### Plain-text document sources
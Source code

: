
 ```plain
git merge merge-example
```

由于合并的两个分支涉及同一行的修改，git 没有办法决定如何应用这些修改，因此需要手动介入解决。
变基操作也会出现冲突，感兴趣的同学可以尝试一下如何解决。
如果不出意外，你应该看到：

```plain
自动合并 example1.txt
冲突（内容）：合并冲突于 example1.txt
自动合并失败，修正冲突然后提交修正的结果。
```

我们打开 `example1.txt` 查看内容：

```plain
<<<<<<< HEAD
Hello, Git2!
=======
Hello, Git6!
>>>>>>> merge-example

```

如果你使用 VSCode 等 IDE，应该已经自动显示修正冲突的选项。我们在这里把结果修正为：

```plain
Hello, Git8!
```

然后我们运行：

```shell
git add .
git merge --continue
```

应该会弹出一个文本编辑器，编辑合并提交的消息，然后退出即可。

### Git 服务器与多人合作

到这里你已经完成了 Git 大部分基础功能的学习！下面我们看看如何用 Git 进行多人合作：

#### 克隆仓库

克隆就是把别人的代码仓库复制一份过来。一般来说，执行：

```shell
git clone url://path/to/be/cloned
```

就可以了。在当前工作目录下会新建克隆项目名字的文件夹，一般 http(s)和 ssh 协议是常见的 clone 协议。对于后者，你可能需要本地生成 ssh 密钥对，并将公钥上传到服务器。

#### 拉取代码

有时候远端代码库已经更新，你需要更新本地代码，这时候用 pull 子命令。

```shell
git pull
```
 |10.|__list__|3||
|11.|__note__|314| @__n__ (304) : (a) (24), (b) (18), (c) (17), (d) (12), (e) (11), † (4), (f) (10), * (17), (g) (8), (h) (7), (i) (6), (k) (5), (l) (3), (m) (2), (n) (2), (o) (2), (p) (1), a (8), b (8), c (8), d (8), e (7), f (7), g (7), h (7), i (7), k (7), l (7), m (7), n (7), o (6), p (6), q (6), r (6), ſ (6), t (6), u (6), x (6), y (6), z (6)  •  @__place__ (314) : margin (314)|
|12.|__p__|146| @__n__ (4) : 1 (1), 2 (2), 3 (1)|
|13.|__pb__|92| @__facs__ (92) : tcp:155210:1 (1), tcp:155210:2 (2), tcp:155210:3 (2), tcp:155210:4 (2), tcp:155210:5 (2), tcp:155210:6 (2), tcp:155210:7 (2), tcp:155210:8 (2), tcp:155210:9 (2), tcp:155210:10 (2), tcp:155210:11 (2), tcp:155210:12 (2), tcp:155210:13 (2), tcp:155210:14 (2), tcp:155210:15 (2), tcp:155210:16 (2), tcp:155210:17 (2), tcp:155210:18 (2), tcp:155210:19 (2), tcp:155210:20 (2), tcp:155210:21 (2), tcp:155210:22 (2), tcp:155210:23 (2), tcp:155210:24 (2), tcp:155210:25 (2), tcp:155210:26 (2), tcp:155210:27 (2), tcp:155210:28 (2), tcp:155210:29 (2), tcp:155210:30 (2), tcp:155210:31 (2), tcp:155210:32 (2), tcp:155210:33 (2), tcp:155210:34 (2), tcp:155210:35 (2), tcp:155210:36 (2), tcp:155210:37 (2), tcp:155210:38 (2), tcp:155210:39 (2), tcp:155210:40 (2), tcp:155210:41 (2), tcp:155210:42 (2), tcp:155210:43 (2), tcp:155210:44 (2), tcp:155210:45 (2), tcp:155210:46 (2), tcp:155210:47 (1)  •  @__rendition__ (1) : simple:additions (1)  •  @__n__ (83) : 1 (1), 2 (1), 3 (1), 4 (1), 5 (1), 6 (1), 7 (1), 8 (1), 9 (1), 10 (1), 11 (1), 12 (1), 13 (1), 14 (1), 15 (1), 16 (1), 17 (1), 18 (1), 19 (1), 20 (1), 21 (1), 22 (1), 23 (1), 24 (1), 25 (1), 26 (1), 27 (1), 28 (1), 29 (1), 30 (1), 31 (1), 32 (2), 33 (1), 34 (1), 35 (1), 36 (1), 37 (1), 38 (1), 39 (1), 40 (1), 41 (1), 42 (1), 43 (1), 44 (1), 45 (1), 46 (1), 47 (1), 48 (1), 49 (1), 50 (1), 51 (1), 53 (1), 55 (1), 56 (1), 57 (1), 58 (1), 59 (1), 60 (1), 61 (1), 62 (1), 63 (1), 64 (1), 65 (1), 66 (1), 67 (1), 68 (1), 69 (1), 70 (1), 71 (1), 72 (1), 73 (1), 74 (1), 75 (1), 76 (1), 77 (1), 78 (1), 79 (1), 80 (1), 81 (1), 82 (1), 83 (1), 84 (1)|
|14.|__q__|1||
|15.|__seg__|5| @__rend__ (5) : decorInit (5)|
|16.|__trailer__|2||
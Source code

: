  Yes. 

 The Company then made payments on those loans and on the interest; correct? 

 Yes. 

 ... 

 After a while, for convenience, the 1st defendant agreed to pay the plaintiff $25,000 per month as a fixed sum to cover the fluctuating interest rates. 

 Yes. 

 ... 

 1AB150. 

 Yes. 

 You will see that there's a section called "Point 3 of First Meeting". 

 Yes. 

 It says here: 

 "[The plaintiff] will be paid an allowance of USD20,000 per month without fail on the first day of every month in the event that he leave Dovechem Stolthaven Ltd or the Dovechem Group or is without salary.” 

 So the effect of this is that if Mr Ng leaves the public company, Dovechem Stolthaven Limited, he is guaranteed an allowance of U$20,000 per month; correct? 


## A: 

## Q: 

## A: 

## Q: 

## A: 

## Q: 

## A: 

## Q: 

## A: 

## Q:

### WORK TO COMPLETE
Repeat every record above precisely.

### RESPONSE TO THE TASK
Source code

:
 ```plain
git merge merge-example
```

由于合并的两个分支涉及同一行的修改，git 没有办法决定如何应用这些修改，因此需要手动介入解决。
变基操作也会出现冲突，感兴趣的同学可以尝试一下如何解决。
如果不出意外，你应该看到：

```plain
自动合并 example1.txt
冲突（内容）：合并冲突于 example1.txt
自动合并失败，修正冲突然后提交修正的结果。
```

我们打开 `example1.txt` 查看内容：

```plain
<<<<<<< HEAD
Hello, Git2!
=======
Hello, Git6!
>>>>>>> merge-example

```

如果你使用 VSCode 等 IDE，应该已经自动显示修正冲突的选项。我们在这里把结果修正为：

```plain
Hello, Git8!
```

然后我们运行：

```shell
git add .
git merge --continue
```

应该会弹出一个文本编辑器，编辑合并提交的消息，然后退出即可。

### Git 服务器与多人合作

到这里你已经完成了 Git 大部分基础功能的学习！下面我们看看如何用 Git 进行多人合作：

#### 克隆仓库

克隆就是把别人的代码仓库复制一份过来。一般来说，执行：

```shell
git clone url://path/to/be/cloned
```

就可以了。在当前工作目录下会新建克隆项目名字的文件夹，一般 http(s)和 ssh 协议是常见的 clone 协议。对于后者，你可能需要本地生成 ssh 密钥对，并将公钥上传到服务器。

#### 拉取代码

有时候远端代码库已经更新，你需要更新本地代码，这时候用 pull 子命令。

```shell
git pull
```
 |10.|__list__|3||
|11.|__note__|314| @__n__ (304) : (a) (24), (b) (18), (c) (17), (d) (12), (e) (11), † (4), (f) (10), * (17), (g) (8), (h) (7), (i) (6), (k) (5), (l) (3), (m) (2), (n) (2), (o) (2), (p) (1), a (8), b (8), c (8), d (8), e (7), f (7), g (7), h (7), i (7), k (7), l (7), m (7), n (7), o (6), p (6), q (6), r (6), ſ (6), t (6), u (6), x (6), y (6), z (6)  •  @__place__ (314) : margin (314)|
|12.|__p__|146| @__n__ (4) : 1 (1), 2 (2), 3 (1)|
|13.|__pb__|92| @__facs__ (92) : tcp:155210:1 (1), tcp:155210:2 (2), tcp:155210:3 (2), tcp:155210:4 (2), tcp:155210:5 (2), tcp:155210:6 (2), tcp:155210:7 (2), tcp:155210:8 (2), tcp:155210:9 (2), tcp:155210:10 (2), tcp:155210:11 (2), tcp:155210:12 (2), tcp:155210:13 (2), tcp:155210:14 (2), tcp:155210:15 (2), tcp:155210:16 (2), tcp:155210:17 (2), tcp:155210:18 (2), tcp:155210:19 (2), tcp:155210:20 (2), tcp:155210:21 (2), tcp:155210:22 (2), tcp:155210:23 (2), tcp:155210:24 (2), tcp:155210:25 (2), tcp:155210:26 (2), tcp:155210:27 (2), tcp:155210:28 (2), tcp:155210:29 (2), tcp:155210:30 (2), tcp:155210:31 (2), tcp:155210:32 (2), tcp:155210:33 (2), tcp:155210:34 (2), tcp:155210:35 (2), tcp:155210:36 (2), tcp:155210:37 (2), tcp:155210:38 (2), tcp:155210:39 (2), tcp:155210:40 (2), tcp:155210:41 (2), tcp:155210:42 (2), tcp:155210:43 (2), tcp:155210:44 (2), tcp:155210:45 (2), tcp:155210:46 (2), tcp:155210:47 (1)  •  @__rendition__ (1) : simple:additions (1)  •  @__n__ (83) : 1 (1), 2 (1), 3 (1), 4 (1), 5 (1), 6 (1), 7 (1), 8 (1), 9 (1), 10 (1), 11 (1), 12 (1), 13 (1), 14 (1), 15 (1), 16 (1), 17 (1), 18 (1), 19 (1), 20 (1), 21 (1), 22 (1), 23 (1), 24 (1), 25 (1), 26 (1), 27 (1), 28 (1), 29 (1), 30 (1), 31 (1), 32 (2), 33 (1), 34 (1), 35 (1), 36 (1), 37 (1), 38 (1), 39 (1), 40 (1), 41 (1), 42 (1), 43 (1), 44 (1), 45 (1), 46 (1), 47 (1), 48 (1), 49 (1), 50 (1), 51 (1), 53 (1), 55 (1), 56 (1), 57 (1), 58 (1), 59 (1), 60 (1), 61 (1), 62 (1), 63 (1), 64 (1), 65 (1), 66 (1), 67 (1), 68 (1), 69 (1), 70 (1), 71 (1), 72 (1), 73 (1), 74 (1), 75 (1), 76 (1), 77 (1), 78 (1), 79 (1), 80 (1), 81 (1), 82 (1), 83 (1), 84 (1)|
|14.|__q__|1||
|15.|__seg__|5| @__rend__ (5) : decorInit (5)|
|16.|__trailer__|2||
Source code

:  Yes. 

 The Company then made payments on those loans and on the interest; correct? 

 Yes. 

 ... 

 After a while, for convenience, the 1st defendant agreed to pay the plaintiff $25,000 per month as a fixed sum to cover the fluctuating interest rates. 

 Yes. 

 ... 

 1AB150. 

 Yes. 

 You will see that there's a section called "Point 3 of First Meeting". 

 Yes. 

 It says here: 

 "[The plaintiff] will be paid an allowance of USD20,000 per month without fail on the first day of every month in the event that he leave Dovechem Stolthaven Ltd or the Dovechem Group or is without salary.” 

 So the effect of this is that if Mr Ng leaves the public company, Dovechem Stolthaven Limited, he is guaranteed an allowance of U$20,000 per month; correct? 


## A: 

## Q: 

## A: 

## Q: 

## A: 

## Q: 

## A: 

## Q: 

## A: 

## Q:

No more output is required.